Rootfire: You have a production company called Soul Graffiti Productions that focuses on education, recording, performing, and event production. How did the relationship between Soul Graffiti Productions and Rock The Bike come about?
Justin Ancheta: I started Soul Graffiti Productions 12 years ago with a dream to have an artist-for-artist collective label. In the past 3.5 years, I was able to find Rock The Bike’s new home on San Pablo for Paul, friend and owner of Rock The Bike, and he offered the upstairs rental in gratitude for finding the space for his business expansion. A bit before then, and more so after, I have been working on event production for both pedal powered and non-pedal powered events from that location. Soul Graffiti often partners with Rock The Bike to produce amazing entertainment and pedal power for festivals, organizations and companies. The first successful partnership happened in 2011 when Soul Graffiti took on the pedal power offering at Maker Faire, San Mateo, CA. It was the first and only year so far that the pedal powered stage got 7 of 7 first place prizes. Since then, Soul Graffiti has been producing events for Rock The Bike, including Pedalfest, Maker Faire, and a handful of other national events. We now have the first pedal powered studio in the world. You can check us out at: www.soulgraffiti.info
RF: Both conceptually and aesthetically pedal power has a lot of pleasing elements for performer and audience alike. In your experience, what are some ways pedal power empowers the participants?

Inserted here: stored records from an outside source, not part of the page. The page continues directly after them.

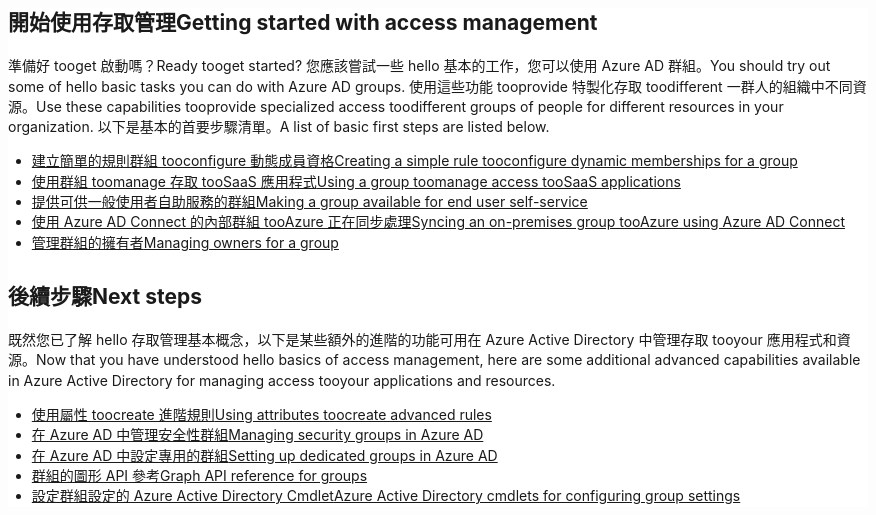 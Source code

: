 ## <a name="getting-started-with-access-management"></a><span data-ttu-id="74754-141">開始使用存取管理</span><span class="sxs-lookup"><span data-stu-id="74754-141">Getting started with access management</span></span>
<span data-ttu-id="74754-142">準備好 tooget 啟動嗎？</span><span class="sxs-lookup"><span data-stu-id="74754-142">Ready tooget started?</span></span> <span data-ttu-id="74754-143">您應該嘗試一些 hello 基本的工作，您可以使用 Azure AD 群組。</span><span class="sxs-lookup"><span data-stu-id="74754-143">You should try out some of hello basic tasks you can do with Azure AD groups.</span></span> <span data-ttu-id="74754-144">使用這些功能 tooprovide 特製化存取 toodifferent 一群人的組織中不同資源。</span><span class="sxs-lookup"><span data-stu-id="74754-144">Use these capabilities tooprovide specialized access toodifferent groups of people for different resources in your organization.</span></span> <span data-ttu-id="74754-145">以下是基本的首要步驟清單。</span><span class="sxs-lookup"><span data-stu-id="74754-145">A list of basic first steps are listed below.</span></span>

* [<span data-ttu-id="74754-146">建立簡單的規則群組 tooconfigure 動態成員資格</span><span class="sxs-lookup"><span data-stu-id="74754-146">Creating a simple rule tooconfigure dynamic memberships for a group</span></span>](active-directory-accessmanagement-manage-groups.md#how-can-i-manage-the-membership-of-a-group-dynamically)
* [<span data-ttu-id="74754-147">使用群組 toomanage 存取 tooSaaS 應用程式</span><span class="sxs-lookup"><span data-stu-id="74754-147">Using a group toomanage access tooSaaS applications</span></span>](active-directory-accessmanagement-group-saasapps.md)
* [<span data-ttu-id="74754-148">提供可供一般使用者自助服務的群組</span><span class="sxs-lookup"><span data-stu-id="74754-148">Making a group available for end user self-service</span></span>](active-directory-accessmanagement-self-service-group-management.md)
* [<span data-ttu-id="74754-149">使用 Azure AD Connect 的內部群組 tooAzure 正在同步處理</span><span class="sxs-lookup"><span data-stu-id="74754-149">Syncing an on-premises group tooAzure using Azure AD Connect</span></span>](active-directory-aadconnect.md)
* [<span data-ttu-id="74754-150">管理群組的擁有者</span><span class="sxs-lookup"><span data-stu-id="74754-150">Managing owners for a group</span></span>](active-directory-accessmanagement-managing-group-owners.md)

## <a name="next-steps"></a><span data-ttu-id="74754-151">後續步驟</span><span class="sxs-lookup"><span data-stu-id="74754-151">Next steps</span></span>
<span data-ttu-id="74754-152">既然您已了解 hello 存取管理基本概念，以下是某些額外的進階的功能可用在 Azure Active Directory 中管理存取 tooyour 應用程式和資源。</span><span class="sxs-lookup"><span data-stu-id="74754-152">Now that you have understood hello basics of access management, here are some additional advanced capabilities available in Azure Active Directory for managing access tooyour applications and resources.</span></span>

* [<span data-ttu-id="74754-153">使用屬性 toocreate 進階規則</span><span class="sxs-lookup"><span data-stu-id="74754-153">Using attributes toocreate advanced rules</span></span>](active-directory-accessmanagement-groups-with-advanced-rules.md)
* [<span data-ttu-id="74754-154">在 Azure AD 中管理安全性群組</span><span class="sxs-lookup"><span data-stu-id="74754-154">Managing security groups in Azure AD</span></span>](active-directory-accessmanagement-manage-groups.md)
* [<span data-ttu-id="74754-155">在 Azure AD 中設定專用的群組</span><span class="sxs-lookup"><span data-stu-id="74754-155">Setting up dedicated groups in Azure AD</span></span>](active-directory-accessmanagement-dedicated-groups.md)
* [<span data-ttu-id="74754-156">群組的圖形 API 參考</span><span class="sxs-lookup"><span data-stu-id="74754-156">Graph API reference for groups</span></span>](https://msdn.microsoft.com/Library/Azure/Ad/Graph/api/groups-operations#GroupFunctions)
* [<span data-ttu-id="74754-157">設定群組設定的 Azure Active Directory Cmdlet</span><span class="sxs-lookup"><span data-stu-id="74754-157">Azure Active Directory cmdlets for configuring group settings</span></span>](active-directory-accessmanagement-groups-settings-cmdlets.md)
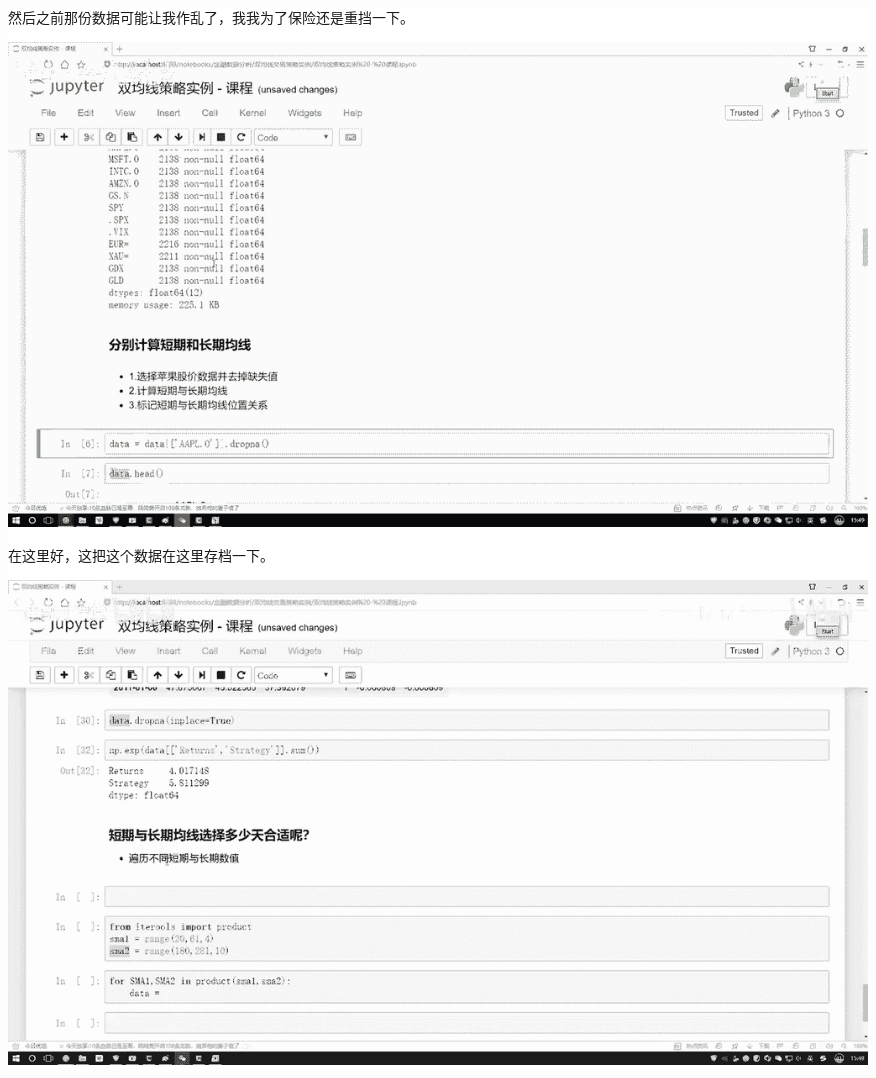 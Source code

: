 然后之前那份数据可能让我作乱了，我我为了保险还是重挡一下。

![](img/f0a882343b922625cf5df9c31b153adf_24.png)

在这里好，这把这个数据在这里存档一下。

![](img/f0a882343b922625cf5df9c31b153adf_26.png)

JA: I think it gets people moving, literally and creatively. People start thinking about how much energy it takes to put on a rock concert, or consider how much energy different appliances take in power. It’s educational, fun, and engages people to hopefully get on bikes more and try it for a local transportation method. This is how I got involved with bikes myself. I was the first performer at the first Bicycle Music Festival in San Francisco. Since then I have ridden bikes throughout the world–the United States, France, Spain, Hawaii– putting on pedal powered shows. I know bikes won’t save the world, but it is the most hands-on way I’ve been involved in revolution in my life. People can work on their own mode of transportation easily, fixing parts with little skills needed, and you get in shape going to the places you need to go. Imagine gyms having energy from their bikes harnessed for their lighting consumption in the gym. It’s a model for where we can be with technology and human civilization. I’m tired of being a parasite race on the world; I’m ready to make the necessary changes to work toward a sustainable future, and pedal power is a great gateway. It’s a mind-opening experience.
RF: Climate change is a pinnacle crux of our lifetime. Art and music have always provided a platform for cultural commentary, and it seems that more and more people are looking for ways to walk the walk of a sustainable lifestyle. What’s your advice for artists and musicians who are looking for ways to incorporate greener choices into the day-to-day workflow of their craft?
JA: I’d say try alternative transportation tours–bikes, trains, etc. Try doing some pedal powered events and engage your audience to power your entire show off-grid. I’m an avid believer in the music carrying a show and harnessing the power of community, but combine that with good, clean pedal power, and you will have a revolution every time you play a show.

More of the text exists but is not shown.